Explore the landmarks of Colombia’s oldest city, delving into its storied history and alluring culture, which have helped fuel the rebirth of Santa Marta.
Depart from the pier and begin a leisurely drive through Santa Marta, a colonial city that the Spanish established as a base of conquest. Founded in 1525 at the foot of the world's highest coastal mountain range, Santa Marta is considered the oldest, still-inhabited city in Colombia.
When the Spanish arrived, the indigenous people were skilled goldsmiths, and you will see the kinds of objects they made in the Gold Museum. An impressive model of the main city of their empire, Ciudad Perdida, is also on display, along with pre-Columbian pottery.

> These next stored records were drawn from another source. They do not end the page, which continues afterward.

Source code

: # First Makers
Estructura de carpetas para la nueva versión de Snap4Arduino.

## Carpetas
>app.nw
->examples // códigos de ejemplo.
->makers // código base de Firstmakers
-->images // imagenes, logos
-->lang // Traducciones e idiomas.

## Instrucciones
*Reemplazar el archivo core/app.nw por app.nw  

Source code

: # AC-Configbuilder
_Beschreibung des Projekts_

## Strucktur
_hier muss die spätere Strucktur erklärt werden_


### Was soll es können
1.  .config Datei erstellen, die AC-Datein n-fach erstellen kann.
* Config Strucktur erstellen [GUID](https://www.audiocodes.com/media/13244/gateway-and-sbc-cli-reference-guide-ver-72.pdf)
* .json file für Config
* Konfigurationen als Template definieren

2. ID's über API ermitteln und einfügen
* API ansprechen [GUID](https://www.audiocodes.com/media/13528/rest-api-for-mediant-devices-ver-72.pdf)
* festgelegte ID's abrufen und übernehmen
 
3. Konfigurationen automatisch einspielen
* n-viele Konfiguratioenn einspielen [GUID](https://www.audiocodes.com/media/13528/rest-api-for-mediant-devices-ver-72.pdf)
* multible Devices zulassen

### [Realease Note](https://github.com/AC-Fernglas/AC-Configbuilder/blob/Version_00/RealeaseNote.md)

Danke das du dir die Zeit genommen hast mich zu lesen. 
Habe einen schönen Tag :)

Continuing on, you will explore Santa Marta's magnificent whitewashed cathedral, which is thought to be the oldest church in Colombia, although construction wasn't finished until late in the 18th century. Its floor plan is in the shape of a Roman cross. Simon Bolivar was buried in the cathedral until 1839 when his remains were moved to Caracas, his birthplace.
You will discover more about the Great Liberator at Quinta de San Pedro Alejandrino Villa, where Bolivar died. Now a museum, the butterscotch-yellow hacienda beautifully displays many of his personal objects and a large statue of the revered Bolivar lords over the grounds.
To delve deeper into Santa Marta’s cultural history, you will watch a folkloric performance and enjoy a beverage at the Santa Mar Resort before returning to the pier via the modern El Rodadero district.